Carl Jung (introvert/extrovert)
One of the most famous type-trait theories of personality is the theory proposed by Carl Jung, a Swiss psychiatrist who used to work with Sigmund Freud.
Jung said that there were two main types of personality, the introvert and the extrovert.
An introvert is a person who likes to spend the majority of their time by themselves, or away from large groups of people. Although, it should be noted that being an introvert doesn’t necessarily imply that person is a social recluse, but rather, that they prefer less company over more.

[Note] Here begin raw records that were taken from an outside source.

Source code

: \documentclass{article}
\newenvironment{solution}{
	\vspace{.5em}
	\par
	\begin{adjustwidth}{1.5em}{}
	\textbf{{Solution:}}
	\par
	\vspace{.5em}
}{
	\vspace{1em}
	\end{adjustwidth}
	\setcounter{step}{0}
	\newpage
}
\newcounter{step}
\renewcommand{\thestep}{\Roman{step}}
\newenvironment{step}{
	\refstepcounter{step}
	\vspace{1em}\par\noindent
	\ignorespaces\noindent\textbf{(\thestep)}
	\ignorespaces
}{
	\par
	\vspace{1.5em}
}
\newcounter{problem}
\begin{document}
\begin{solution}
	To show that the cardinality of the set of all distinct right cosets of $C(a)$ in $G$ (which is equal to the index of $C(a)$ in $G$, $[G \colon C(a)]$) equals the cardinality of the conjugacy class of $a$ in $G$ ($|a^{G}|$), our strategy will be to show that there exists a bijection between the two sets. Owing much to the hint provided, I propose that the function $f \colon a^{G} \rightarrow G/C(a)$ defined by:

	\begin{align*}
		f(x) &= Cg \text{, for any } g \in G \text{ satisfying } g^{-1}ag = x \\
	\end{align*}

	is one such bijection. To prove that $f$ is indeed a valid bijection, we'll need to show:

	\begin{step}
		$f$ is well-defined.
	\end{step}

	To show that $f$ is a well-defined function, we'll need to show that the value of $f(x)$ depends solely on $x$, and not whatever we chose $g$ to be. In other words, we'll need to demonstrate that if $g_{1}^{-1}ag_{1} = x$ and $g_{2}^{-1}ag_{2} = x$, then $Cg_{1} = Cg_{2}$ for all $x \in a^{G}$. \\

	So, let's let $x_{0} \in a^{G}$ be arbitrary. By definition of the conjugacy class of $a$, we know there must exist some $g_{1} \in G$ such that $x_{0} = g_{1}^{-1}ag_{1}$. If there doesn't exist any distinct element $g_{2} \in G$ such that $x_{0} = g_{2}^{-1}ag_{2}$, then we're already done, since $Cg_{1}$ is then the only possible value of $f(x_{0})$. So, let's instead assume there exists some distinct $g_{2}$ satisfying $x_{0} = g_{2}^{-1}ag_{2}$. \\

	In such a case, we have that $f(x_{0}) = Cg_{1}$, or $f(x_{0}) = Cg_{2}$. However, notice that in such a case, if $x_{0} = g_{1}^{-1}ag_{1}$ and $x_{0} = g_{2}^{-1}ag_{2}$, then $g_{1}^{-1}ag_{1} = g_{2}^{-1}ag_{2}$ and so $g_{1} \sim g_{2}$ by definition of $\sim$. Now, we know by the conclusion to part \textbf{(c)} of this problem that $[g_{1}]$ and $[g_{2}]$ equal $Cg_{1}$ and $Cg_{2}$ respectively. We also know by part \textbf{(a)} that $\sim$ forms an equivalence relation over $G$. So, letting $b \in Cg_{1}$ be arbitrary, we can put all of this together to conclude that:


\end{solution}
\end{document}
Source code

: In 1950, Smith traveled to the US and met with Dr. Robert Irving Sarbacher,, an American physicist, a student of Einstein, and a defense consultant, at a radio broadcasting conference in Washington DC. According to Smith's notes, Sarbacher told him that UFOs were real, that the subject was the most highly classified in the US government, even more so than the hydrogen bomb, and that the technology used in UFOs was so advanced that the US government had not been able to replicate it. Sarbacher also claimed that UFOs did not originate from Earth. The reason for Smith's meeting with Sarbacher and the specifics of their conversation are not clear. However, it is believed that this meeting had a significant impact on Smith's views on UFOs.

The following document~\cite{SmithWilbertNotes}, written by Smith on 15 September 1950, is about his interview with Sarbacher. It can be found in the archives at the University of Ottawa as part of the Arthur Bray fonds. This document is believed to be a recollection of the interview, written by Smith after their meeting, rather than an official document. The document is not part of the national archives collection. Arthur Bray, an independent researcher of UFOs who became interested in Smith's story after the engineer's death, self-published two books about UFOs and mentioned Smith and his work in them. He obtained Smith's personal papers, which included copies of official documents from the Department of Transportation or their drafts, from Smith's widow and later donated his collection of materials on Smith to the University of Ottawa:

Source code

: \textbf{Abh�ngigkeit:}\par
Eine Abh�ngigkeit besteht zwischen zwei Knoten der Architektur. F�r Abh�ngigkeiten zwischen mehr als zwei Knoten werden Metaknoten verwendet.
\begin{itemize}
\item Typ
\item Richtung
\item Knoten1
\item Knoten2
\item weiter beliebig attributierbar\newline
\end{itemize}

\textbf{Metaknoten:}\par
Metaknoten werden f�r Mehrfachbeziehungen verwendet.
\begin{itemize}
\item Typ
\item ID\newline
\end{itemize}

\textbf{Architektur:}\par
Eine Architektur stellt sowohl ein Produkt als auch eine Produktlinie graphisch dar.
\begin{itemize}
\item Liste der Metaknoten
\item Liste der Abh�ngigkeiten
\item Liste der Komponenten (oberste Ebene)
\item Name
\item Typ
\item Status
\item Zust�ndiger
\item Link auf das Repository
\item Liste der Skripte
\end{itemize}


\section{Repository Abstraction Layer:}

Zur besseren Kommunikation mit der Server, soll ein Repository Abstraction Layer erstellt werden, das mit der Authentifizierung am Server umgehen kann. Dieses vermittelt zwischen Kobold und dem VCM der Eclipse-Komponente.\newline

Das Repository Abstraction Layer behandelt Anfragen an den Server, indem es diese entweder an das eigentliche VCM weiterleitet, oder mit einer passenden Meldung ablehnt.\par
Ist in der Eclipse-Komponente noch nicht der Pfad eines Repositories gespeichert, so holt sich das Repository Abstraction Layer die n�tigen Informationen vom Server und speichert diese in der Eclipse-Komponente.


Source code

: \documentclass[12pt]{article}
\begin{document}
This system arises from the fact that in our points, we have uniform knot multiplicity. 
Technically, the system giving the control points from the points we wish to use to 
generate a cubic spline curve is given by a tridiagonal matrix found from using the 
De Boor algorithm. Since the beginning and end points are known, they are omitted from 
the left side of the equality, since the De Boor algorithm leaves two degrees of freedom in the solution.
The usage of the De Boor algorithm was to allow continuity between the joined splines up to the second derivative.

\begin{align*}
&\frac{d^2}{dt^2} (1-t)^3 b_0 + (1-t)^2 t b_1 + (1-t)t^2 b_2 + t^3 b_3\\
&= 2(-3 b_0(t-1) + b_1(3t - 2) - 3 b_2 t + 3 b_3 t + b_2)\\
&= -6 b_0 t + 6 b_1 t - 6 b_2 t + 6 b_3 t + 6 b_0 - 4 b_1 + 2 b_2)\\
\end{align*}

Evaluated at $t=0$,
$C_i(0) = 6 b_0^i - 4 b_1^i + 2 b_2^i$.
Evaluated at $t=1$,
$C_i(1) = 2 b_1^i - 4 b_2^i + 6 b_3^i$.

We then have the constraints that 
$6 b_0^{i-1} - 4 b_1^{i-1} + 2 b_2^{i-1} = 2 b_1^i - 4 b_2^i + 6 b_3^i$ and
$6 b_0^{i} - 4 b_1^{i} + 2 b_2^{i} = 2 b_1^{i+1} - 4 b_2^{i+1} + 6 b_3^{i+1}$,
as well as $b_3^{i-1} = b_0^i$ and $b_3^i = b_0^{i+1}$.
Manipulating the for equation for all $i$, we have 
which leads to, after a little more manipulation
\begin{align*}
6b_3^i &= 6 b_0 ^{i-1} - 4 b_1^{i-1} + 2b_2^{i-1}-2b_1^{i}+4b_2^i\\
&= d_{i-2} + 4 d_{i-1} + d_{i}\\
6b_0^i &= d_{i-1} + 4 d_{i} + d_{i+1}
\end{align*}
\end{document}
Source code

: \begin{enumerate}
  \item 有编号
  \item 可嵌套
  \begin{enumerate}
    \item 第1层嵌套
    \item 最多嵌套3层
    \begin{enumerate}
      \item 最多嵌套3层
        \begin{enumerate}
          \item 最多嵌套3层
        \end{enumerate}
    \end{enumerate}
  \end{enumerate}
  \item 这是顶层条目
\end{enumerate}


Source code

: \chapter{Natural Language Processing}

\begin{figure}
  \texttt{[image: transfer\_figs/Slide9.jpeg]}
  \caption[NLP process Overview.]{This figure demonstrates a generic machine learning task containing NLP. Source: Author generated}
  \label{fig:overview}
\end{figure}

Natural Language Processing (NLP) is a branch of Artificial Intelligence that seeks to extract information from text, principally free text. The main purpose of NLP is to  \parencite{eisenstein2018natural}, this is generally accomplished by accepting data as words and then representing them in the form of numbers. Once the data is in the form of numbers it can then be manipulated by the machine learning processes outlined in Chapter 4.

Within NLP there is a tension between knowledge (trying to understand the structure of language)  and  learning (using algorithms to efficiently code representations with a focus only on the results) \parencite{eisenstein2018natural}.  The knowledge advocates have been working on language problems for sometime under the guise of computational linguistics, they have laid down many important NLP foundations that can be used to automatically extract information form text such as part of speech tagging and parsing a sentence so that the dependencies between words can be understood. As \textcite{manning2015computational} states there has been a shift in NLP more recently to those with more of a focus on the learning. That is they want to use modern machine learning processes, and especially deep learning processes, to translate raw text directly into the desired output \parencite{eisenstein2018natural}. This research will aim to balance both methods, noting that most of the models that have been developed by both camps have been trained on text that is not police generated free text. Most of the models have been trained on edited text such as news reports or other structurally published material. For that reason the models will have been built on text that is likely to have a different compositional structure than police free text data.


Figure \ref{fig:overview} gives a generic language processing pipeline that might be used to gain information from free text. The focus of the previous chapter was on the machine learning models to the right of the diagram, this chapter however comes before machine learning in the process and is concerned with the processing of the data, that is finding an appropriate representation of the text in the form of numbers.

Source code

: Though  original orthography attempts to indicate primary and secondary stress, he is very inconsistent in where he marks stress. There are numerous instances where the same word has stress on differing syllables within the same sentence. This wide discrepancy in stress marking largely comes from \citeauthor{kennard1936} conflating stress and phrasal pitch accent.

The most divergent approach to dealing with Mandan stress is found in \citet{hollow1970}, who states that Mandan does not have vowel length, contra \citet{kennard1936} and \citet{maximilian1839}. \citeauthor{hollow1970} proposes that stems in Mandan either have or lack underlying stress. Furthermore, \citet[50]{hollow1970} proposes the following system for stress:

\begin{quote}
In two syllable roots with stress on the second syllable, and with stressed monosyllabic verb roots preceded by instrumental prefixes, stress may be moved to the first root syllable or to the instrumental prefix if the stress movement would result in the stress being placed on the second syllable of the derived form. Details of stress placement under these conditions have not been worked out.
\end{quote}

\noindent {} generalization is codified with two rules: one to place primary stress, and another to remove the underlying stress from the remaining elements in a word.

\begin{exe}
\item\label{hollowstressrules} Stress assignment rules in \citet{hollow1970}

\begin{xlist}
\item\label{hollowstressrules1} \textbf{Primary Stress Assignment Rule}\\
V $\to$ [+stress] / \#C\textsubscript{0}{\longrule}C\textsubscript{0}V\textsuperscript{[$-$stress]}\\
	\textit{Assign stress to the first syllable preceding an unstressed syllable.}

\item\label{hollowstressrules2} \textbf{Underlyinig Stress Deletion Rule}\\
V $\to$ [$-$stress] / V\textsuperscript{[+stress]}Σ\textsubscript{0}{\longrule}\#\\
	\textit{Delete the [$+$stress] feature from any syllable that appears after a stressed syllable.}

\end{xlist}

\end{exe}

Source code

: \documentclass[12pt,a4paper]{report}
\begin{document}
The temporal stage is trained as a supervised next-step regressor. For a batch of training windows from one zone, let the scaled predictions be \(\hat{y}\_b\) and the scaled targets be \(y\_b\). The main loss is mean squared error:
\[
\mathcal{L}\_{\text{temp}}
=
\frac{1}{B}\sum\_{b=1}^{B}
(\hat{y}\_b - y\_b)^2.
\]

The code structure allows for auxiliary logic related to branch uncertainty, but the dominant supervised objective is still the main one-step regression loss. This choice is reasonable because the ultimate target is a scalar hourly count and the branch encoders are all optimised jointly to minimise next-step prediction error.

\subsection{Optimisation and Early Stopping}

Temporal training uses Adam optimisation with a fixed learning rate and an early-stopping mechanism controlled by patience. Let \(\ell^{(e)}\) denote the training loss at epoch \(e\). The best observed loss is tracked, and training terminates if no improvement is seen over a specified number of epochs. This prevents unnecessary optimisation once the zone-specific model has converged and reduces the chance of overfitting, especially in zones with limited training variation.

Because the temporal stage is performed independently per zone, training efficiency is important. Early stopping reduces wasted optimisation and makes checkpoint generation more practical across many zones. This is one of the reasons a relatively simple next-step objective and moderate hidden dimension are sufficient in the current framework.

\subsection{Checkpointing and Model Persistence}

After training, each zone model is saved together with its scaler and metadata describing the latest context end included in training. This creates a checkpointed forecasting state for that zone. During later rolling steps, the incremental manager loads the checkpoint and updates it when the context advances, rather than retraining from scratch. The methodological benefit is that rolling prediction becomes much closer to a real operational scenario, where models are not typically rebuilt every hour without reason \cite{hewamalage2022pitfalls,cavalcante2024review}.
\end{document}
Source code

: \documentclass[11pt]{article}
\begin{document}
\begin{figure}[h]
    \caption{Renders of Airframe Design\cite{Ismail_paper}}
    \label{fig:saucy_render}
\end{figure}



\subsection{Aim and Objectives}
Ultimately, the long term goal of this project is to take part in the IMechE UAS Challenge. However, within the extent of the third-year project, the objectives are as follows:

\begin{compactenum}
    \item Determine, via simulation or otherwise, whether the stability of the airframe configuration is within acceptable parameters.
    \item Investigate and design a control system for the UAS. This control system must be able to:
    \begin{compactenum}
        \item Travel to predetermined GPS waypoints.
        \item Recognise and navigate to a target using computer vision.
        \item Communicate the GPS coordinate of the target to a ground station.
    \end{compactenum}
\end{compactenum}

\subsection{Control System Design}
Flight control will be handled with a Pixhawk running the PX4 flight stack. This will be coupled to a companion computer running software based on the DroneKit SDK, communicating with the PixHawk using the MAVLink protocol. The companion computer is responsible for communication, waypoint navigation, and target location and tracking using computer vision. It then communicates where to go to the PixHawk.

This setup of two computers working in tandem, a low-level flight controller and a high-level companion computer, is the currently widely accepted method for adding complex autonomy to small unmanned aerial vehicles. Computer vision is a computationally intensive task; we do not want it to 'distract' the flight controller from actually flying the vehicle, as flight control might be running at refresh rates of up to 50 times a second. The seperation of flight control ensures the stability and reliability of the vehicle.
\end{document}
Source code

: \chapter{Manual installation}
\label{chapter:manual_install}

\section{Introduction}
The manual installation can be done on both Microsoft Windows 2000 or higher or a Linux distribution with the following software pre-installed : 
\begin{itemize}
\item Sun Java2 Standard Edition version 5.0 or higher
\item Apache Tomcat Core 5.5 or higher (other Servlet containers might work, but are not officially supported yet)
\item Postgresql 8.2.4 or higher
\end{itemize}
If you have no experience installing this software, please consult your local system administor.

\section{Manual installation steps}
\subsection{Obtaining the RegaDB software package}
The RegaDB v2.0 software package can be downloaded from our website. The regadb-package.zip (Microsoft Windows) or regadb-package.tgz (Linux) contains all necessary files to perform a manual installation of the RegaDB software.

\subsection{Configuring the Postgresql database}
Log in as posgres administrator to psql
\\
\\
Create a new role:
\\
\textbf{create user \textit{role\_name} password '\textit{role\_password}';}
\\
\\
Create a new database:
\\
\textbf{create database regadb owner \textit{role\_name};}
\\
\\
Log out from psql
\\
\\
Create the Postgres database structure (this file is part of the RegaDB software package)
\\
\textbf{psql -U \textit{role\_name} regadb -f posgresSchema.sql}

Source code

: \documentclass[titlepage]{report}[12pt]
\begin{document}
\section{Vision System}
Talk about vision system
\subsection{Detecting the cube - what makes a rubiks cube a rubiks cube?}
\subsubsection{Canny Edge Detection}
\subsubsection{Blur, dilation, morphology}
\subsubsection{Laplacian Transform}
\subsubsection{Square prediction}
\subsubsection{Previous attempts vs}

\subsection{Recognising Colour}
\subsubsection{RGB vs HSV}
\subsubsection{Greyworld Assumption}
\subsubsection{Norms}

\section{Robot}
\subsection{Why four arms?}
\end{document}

Introverts like to take their time when working things out, and usually do so on paper or in their head. As a result, they don’t like to be rushed when making decisions.
These types of people tend to be good at thinking about things, writing, researching and meditating. So basically, any sort of activity which involves them working alone and which is predominantly mentally based.
Most psychologists and influential thinkers are naturally introverted people, as they are able to deeply analyze things and come up with explanations for them. Jung called these tendencies of the introvert a “flow of libido toward the inner world“.
Note: Jung’s use of the term “libido” differs from Freud’s usage, as Jung meant it to mean psychological energy.
The extrovert personality type is the complete opposite to the introvert, as extroverts like to spend most of their time in the company of others and enjoy being the center of attention.
When they try to work out how to solve a problem, they usually do so by actively getting involved in it rather than sitting down and trying to figure it out in their head.
An extrovert tends to be good at making friends, talking, travelling to different places and sport. As a result, extroverts tend to make good leaders, because they are good at communicating to and interacting with large groups of people.
Extraversion is characterized by a “flow of libido toward the outer world“.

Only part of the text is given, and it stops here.